ACTIVITY
Copy out every line of the records in which "簡體中文" can be found.

STORED DATA
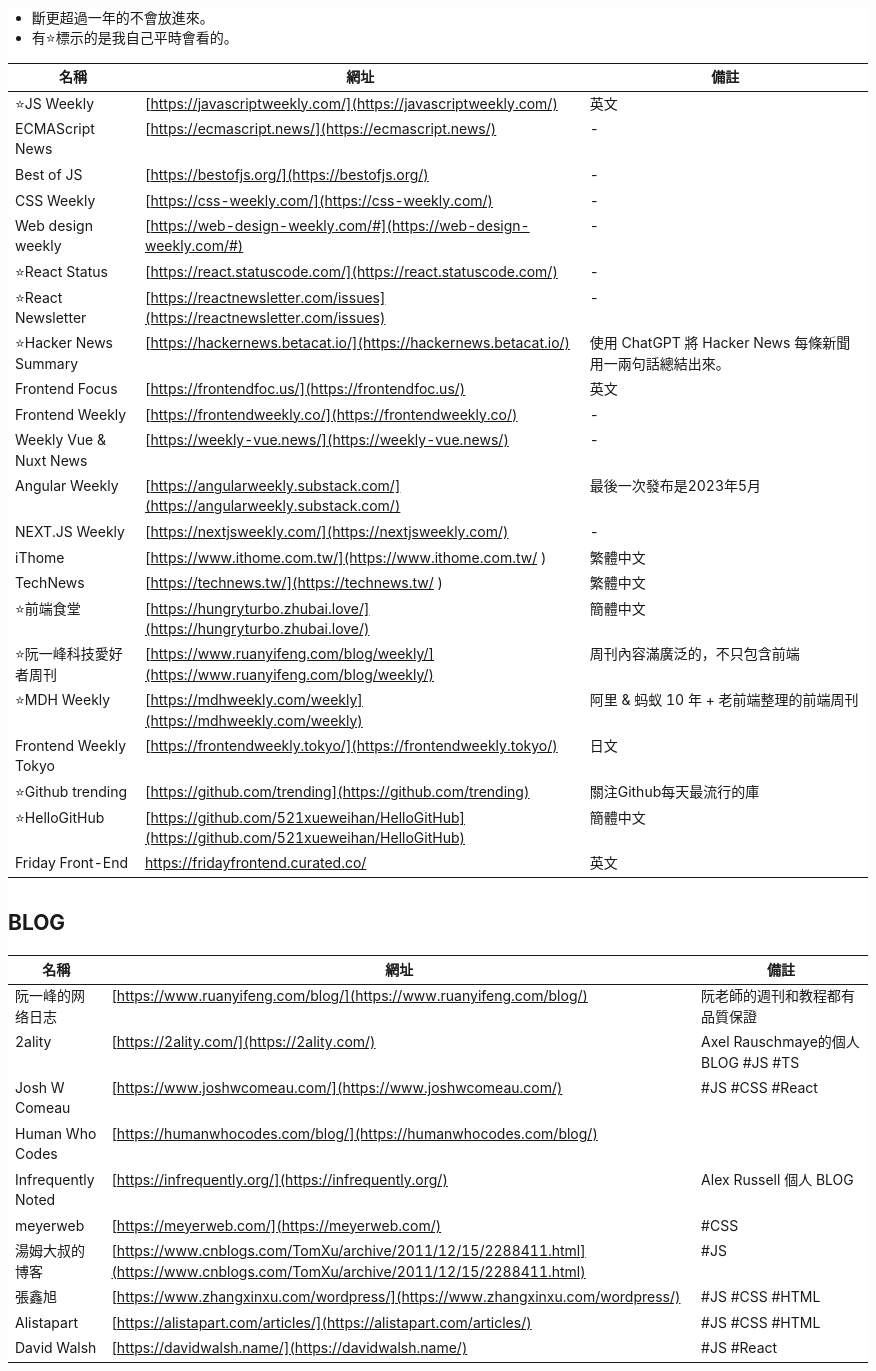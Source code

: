 - 斷更超過一年的不會放進來。
- 有⭐標示的是我自己平時會看的。

| 名稱 | 網址 | 備註 |
|---|---|---|
| ⭐JS Weekly | [https://javascriptweekly.com/](https://javascriptweekly.com/) | 英文 |
| ECMAScript News | [https://ecmascript.news/](https://ecmascript.news/) | - |
| Best of JS | [https://bestofjs.org/](https://bestofjs.org/) | - |
| CSS Weekly | [https://css-weekly.com/](https://css-weekly.com/) | - |
| Web design weekly | [https://web-design-weekly.com/#](https://web-design-weekly.com/#) | - |
| ⭐React Status | [https://react.statuscode.com/](https://react.statuscode.com/) | - |
| ⭐React Newsletter | [https://reactnewsletter.com/issues](https://reactnewsletter.com/issues) | - |
| ⭐Hacker News Summary | [https://hackernews.betacat.io/](https://hackernews.betacat.io/) | 使用 ChatGPT 將 Hacker News 每條新聞用一兩句話總結出來。 |
| Frontend Focus | [https://frontendfoc.us/](https://frontendfoc.us/) | 英文 |
| Frontend Weekly | [https://frontendweekly.co/](https://frontendweekly.co/) | - |
| Weekly Vue & Nuxt News | [https://weekly-vue.news/](https://weekly-vue.news/) | - |
| Angular Weekly | [https://angularweekly.substack.com/](https://angularweekly.substack.com/) | 最後一次發布是2023年5月 |
| NEXT.JS Weekly | [https://nextjsweekly.com/](https://nextjsweekly.com/) | - |
| iThome | [https://www.ithome.com.tw/](https://www.ithome.com.tw/	)	 | 繁體中文 |
| TechNews	| [https://technews.tw/](https://technews.tw/	)	 | 繁體中文 |
| ⭐前端食堂 | [https://hungryturbo.zhubai.love/](https://hungryturbo.zhubai.love/) | 簡體中文 |
| ⭐阮一峰科技愛好者周刊 | [https://www.ruanyifeng.com/blog/weekly/](https://www.ruanyifeng.com/blog/weekly/) | 周刊內容滿廣泛的，不只包含前端 |
| ⭐MDH Weekly | [https://mdhweekly.com/weekly](https://mdhweekly.com/weekly) | 阿里 & 蚂蚁 10 年 + 老前端整理的前端周刊 |
| Frontend Weekly Tokyo | [https://frontendweekly.tokyo/](https://frontendweekly.tokyo/) | 日文 |
| ⭐Github trending | [https://github.com/trending](https://github.com/trending) | 關注Github每天最流行的庫 |
| ⭐HelloGitHub | [https://github.com/521xueweihan/HelloGitHub](https://github.com/521xueweihan/HelloGitHub) | 簡體中文 |
| Friday Front-End	 | https://fridayfrontend.curated.co/	 | 英文 |

## BLOG

| 名稱 | 網址 | 備註 |
|---|---|---|
| 阮一峰的网络日志 | [https://www.ruanyifeng.com/blog/](https://www.ruanyifeng.com/blog/) | 阮老師的週刊和教程都有品質保證 |
| 2ality | [https://2ality.com/](https://2ality.com/) | Axel Rauschmaye的個人BLOG #JS #TS |
| Josh W Comeau | [https://www.joshwcomeau.com/](https://www.joshwcomeau.com/) | #JS #CSS #React |
| Human Who Codes | [https://humanwhocodes.com/blog/](https://humanwhocodes.com/blog/) |  |
| Infrequently Noted | [https://infrequently.org/](https://infrequently.org/) | Alex Russell 個人 BLOG |
| meyerweb | [https://meyerweb.com/](https://meyerweb.com/) | #CSS |
| 湯姆大叔的博客 | [https://www.cnblogs.com/TomXu/archive/2011/12/15/2288411.html](https://www.cnblogs.com/TomXu/archive/2011/12/15/2288411.html) | #JS |
| 張鑫旭 | [https://www.zhangxinxu.com/wordpress/](https://www.zhangxinxu.com/wordpress/) | #JS #CSS #HTML |
| Alistapart | [https://alistapart.com/articles/](https://alistapart.com/articles/) | #JS #CSS #HTML |
| David Walsh | [https://davidwalsh.name/](https://davidwalsh.name/) | #JS #React |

TASK RESULT
| ⭐前端食堂 | [https://hungryturbo.zhubai.love/](https://hungryturbo.zhubai.love/) | 簡體中文 |
| ⭐HelloGitHub | [https://github.com/521xueweihan/HelloGitHub](https://github.com/521xueweihan/HelloGitHub) | 簡體中文 |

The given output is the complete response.